Self-entanglements and random entanglements due to fluid jets are formed in the overfeed region, but at this time no tension should be applied in the yarn length direction. Self-entanglement is achieved by developing crimp with an actual crimp rate of 1.2 to 1.7 times that of the supplied yarn, and in order to achieve sufficient inter-filament entanglement with the fluid jet, an excess supply of 10 to 45% is required. There is.

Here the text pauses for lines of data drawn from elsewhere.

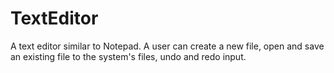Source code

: # TextEditor
A text editor similar to Notepad. A user can create a new file, open and save an existing file to the system's files, undo and redo input.
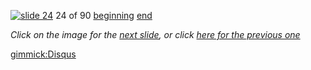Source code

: [![slide 24](https://dl.dropboxusercontent.com/u/2977490/presentations/cookbook/img24.jpg)](25.md)
24 of 90
[beginning](01.md)
[end](89.md)

_Click on the image for the [next slide](25.md), or click [here for the previous one](23.md)_

[gimmick:Disqus](theodox-github)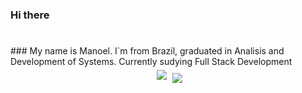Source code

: ### Hi there
#
<div> 
  ### My name is Manoel. I`m from Brazil, graduated in Analisis and Development of Systems. Currently sudying Full Stack Development
</div>
<div style="display: inline_block" align="center">
  <a href="https://github.com/monteiromanoel"></a>
  <img style="padding: 5px;" src="https://github-readme-stats.vercel.app/api?username=monteiromanoel&show_icons=true&theme=gruvbox"/>
  <img src="https://github-readme-stats.vercel.app/api/top-langs/?username=monteiromanoel&layout=donut"/>
  
  
</div>

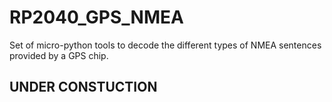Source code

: # RP2040_GPS_NMEA
Set of micro-python tools to decode the different types of NMEA sentences provided by a GPS chip.

## UNDER CONSTUCTION

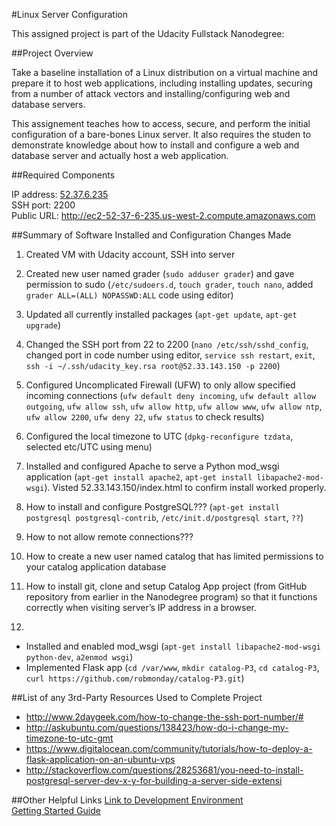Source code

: #Linux Server Configuration 

This assigned project is part of the Udacity Fullstack Nanodegree:

##Project Overview

Take a baseline installation of a Linux distribution on a virtual machine and prepare it to host web applications, including installing updates, securing from a number of attack vectors and installing/configuring web and database servers.

This assignement teaches how to access, secure, and perform the initial configuration of a bare-bones Linux server. It also requires the studen to demonstrate knowledge about how to install and configure a web and database server and actually host a web application.

##Required Components

IP address: <a href="http://52.37.6.235" target="_blank">52.37.6.235</a><br>
SSH port: 2200<br>
Public URL: <a href="http://ec2-52-37-6-235.us-west-2.compute.amazonaws.com" target="_blank">http://ec2-52-37-6-235.us-west-2.compute.amazonaws.com</a><br>

##Summary of Software Installed and Configuration Changes Made

1. Created VM with Udacity account, SSH into server

1. Created new user named grader (`sudo adduser grader`) and gave permission to sudo (`/etc/sudoers.d`, `touch grader`, `touch nano`, added `grader ALL=(ALL) NOPASSWD:ALL` code using editor)

1. Updated all currently installed packages (`apt-get update`, `apt-get upgrade`)

1. Changed the SSH port from 22 to 2200 (`nano /etc/ssh/sshd_config`, changed port in code number using editor, `service ssh restart`, `exit`, `ssh -i ~/.ssh/udacity_key.rsa root@52.33.143.150 -p 2200`)

1. Configured Uncomplicated Firewall (UFW) to only allow specified incoming connections (`ufw default deny incoming`, `ufw default allow outgoing`, `ufw allow ssh`, `ufw allow http`, `ufw allow www`, `ufw allow ntp`, `ufw allow 2200`, `ufw deny 22`, `ufw status` to check results)

1. Configured the local timezone to UTC (`dpkg-reconfigure tzdata`, selected etc/UTC using menu)

1. Installed and configured Apache to serve a Python mod_wsgi application (`apt-get install apache2`, `apt-get install libapache2-mod-wsgi`).  Visted 52.33.143.150/index.html to confirm install worked properly.

1. How to install and configure PostgreSQL???
(`apt-get install postgresql postgresql-contrib`, `/etc/init.d/postgresql start`, `??`)


1. How to not allow remote connections???

1. How to create a new user named catalog that has limited permissions to your catalog application database

1. How to install git, clone and setup Catalog App project (from GitHub repository from earlier in the Nanodegree program) so that it functions correctly when visiting server’s IP address in a browser. 

1. 



- Installed and enabled mod_wsgi (`apt-get install libapache2-mod-wsgi python-dev`, `a2enmod wsgi`)
- Implemented Flask app (`cd /var/www`, `mkdir catalog-P3`, `cd catalog-P3`, `curl https://github.com/robmonday/catalog-P3.git`)

##List of any 3rd-Party Resources Used to Complete Project
- http://www.2daygeek.com/how-to-change-the-ssh-port-number/#
- http://askubuntu.com/questions/138423/how-do-i-change-my-timezone-to-utc-gmt
- https://www.digitalocean.com/community/tutorials/how-to-deploy-a-flask-application-on-an-ubuntu-vps
- http://stackoverflow.com/questions/28253681/you-need-to-install-postgresql-server-dev-x-y-for-building-a-server-side-extensi

##Other Helpful Links
<a href="https://www.udacity.com/account#!/development_environment" target="_blank">Link to Development Environment</a>
<br>
<a href="https://docs.google.com/document/d/1J0gpbuSlcFa2IQScrTIqI6o3dice-9T7v8EDNjJDfUI/pub?embedded=true" target="_blank">Getting Started Guide</a>
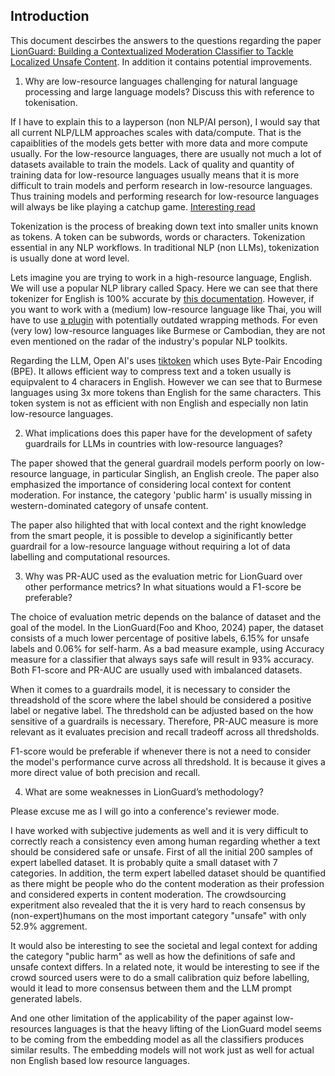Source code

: ## Introduction

This document descirbes the answers to the questions regarding the paper [LionGuard: Building a Contextualized Moderation 
Classifier to Tackle Localized Unsafe Content](https://arxiv.org/abs/2407.10995). In addition it contains potential improvements.

1. Why are low-resource languages challenging for natural language processing and large language models? Discuss this with reference to tokenisation.

If I have to explain this to a layperson (non NLP/AI person), I would say that all current NLP/LLM approaches scales with data/compute. That is the capaiblities of the models gets better with more data and more compute usually. For the low-resource languages, there are usually not much a lot of datasets available to train the models. Lack of quality and quantity of training data for low-resource languages usually means that it is more difficult to train models and perform research in low-resource languages. Thus training models and performing research for low-resource languages will always be like playing a catchup game. [Interesting read](https://arxiv.org/html/2410.20817v1)

Tokenization is the process of breaking down text into smaller units known as tokens. A token can be subwords, words or characters. Tokenization essential in any NLP workflows. In traditional NLP (non LLMs), tokenization is usually done at word level. 

Lets imagine you are trying to work in a high-resource language, English. We will use a popular NLP library called Spacy. Here we can see that there tokenizer for English is 100% accurate by [this documentation](https://spacy.io/models/en#en_core_web_sm-accuracy). However, if you want to work with a (medium) low-resource language like Thai, you will have to use [a plugin](https://spacy.io/universe/project/spacy-pythainlp) with potentially outdated wrapping methods. For even (very low) low-resource languages like Burmese or Cambodian, they are not even mentioned on the radar of the industry's popular NLP toolkits. 

Regarding the LLM, Open AI's uses [tiktoken](https://github.com/openai/tiktoken) which uses Byte-Pair Encoding (BPE). It allows efficient way to compress text and a token usually is equipvalent to 4 characers in English. However we can see that to Burmese languages using 3x more tokens than English for the same characters. This token system is not as efficient with non English and especially non latin low-resource languages.


2. What implications does this paper have for the development of safety guardrails for LLMs in countries with low-resource languages?

The paper showed that the general guardrail models perform poorly on low-resource language, in particular Singlish, an English creole. The paper also emphasized the importance of considering local context for content moderation. For instance, the category 'public harm' is usually missing in western-dominated category of unsafe content. 

The paper also hilighted that with local context and the right knowledge from the smart people, it is possible to develop a siginificantly better guardrail for a low-resource language without requiring a lot of data labelling and computational resources. 

3. Why was PR-AUC used as the evaluation metric for LionGuard over other performance metrics? In what situations would a F1-score be preferable? 

The choice of evaluation metric depends on the balance of dataset and the goal of the model. In the LionGuard(Foo and Khoo, 2024) paper, the dataset consists of a much lower percentage of positive labels, 6.15% for unsafe labels and 0.06% for self-harm. As a bad measure example, using Accuracy measure for a classifier that always says safe will result in 93% accuracy. Both F1-score and PR-AUC are usually used with imbalanced datasets. 

When it comes to a guardrails model, it is necessary to consider the threadshold of the score where the label should be considered a positive label or negative label. The thredshold can be adjusted based on the how sensitive of a guardrails is necessary. Therefore, PR-AUC measure is more relevant as it evaluates precision and recall tradeoff across all thredsholds. 

F1-score would be preferable if whenever there is not a need to consider the model's performance curve across all thredshold. It is because it gives a more direct value of both precision and recall.

4. What are some weaknesses in LionGuard’s methodology? 

Please excuse me as I will go into a conference's reviewer mode. 

I have worked with subjective judements as well and it is very difficult to correctly reach a consistency even among human regarding whether a text should be considered safe or unsafe. First of all the initial 200 samples of expert labelled dataset. It is probably quite a small dataset with 7 categories. In addition, the term expert labelled dataset should be quantified as there might be people who do the content moderation as their profession and considered experts in content moderation. The crowdsourcing experitment also revealed that the it is very hard to reach consensus by (non-expert)humans on the most important category "unsafe" with only 52.9% aggrement.

It would also be interesting to see the societal and legal context for adding the category "public harm" as well as how the definitions of safe and unsafe context differs. In a related note, it would be interesting to see if the crowd sourced users were to do a small calibration quiz before labelling, would it lead to more consensus between them and the LLM prompt generated labels.

And one other limitation of the applicability of the paper against low-resources languages is that the heavy lifting of the LionGuard model seems to be coming from the embedding model as all the classifiers produces similar results. The embedding models will not work just as well for actual non English based low resource languages.  

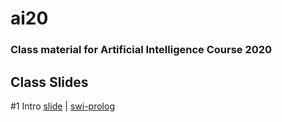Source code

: # ai20

### Class material for Artificial Intelligence Course 2020

## Class Slides
#1 Intro [slide](https://info-ruc.github.io/ai20/intro.pdf) 
| [swi-prolog](https://www.swi-prolog.org/)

The winder 5 maintains the random entanglement between the filaments formed in the excess supply area.
The filament is wound into a filament mixed color yarn.
The obtained filament mixed color yarn has substantially no twist. Although no twist is preferred, slight twist may occur during filament mixed yarn production. However, the mixed color yarn obtained by the present invention has a random twist of 0 to 5 T/M, has no substantial twist, and has sufficient effects of a filament mixed color yarn.

An example of the mixed color yarn obtained by the present invention is shown in FIG. The figure shows a case where different colored filament yarns A and B are used. Part X where the hues are completely mixed
and portions Y and Z indicating the hue specific to the filament used. The hue effect unique to the filament used does not disappear due to excessive mixing (in the figure, the mixed color yarn consists of only the X part), which was a drawback of conventional filament mixed color yarns. ``In other words, the mixed part is not extremely thin compared to other parts, and the color effect and product quality of the carpet are also very good. Moreover, since it is a filament mixed color yarn that is virtually untwisted, the carpet pattern exhibits a flowing hue, which is essentially different from conventional heathered pattern carpets and space dye carpets. Furthermore, by combining filament yarns with different degrees of crimp in the oversupply region, the filament with less crimp becomes entangled so as to cover the filament with greater crimp. By utilizing this phenomenon, a filament mixed color yarn that emphasizes any color can be obtained, and the filament mixed color yarn obtained by the present invention can be applied to an extremely wide range of fields of use.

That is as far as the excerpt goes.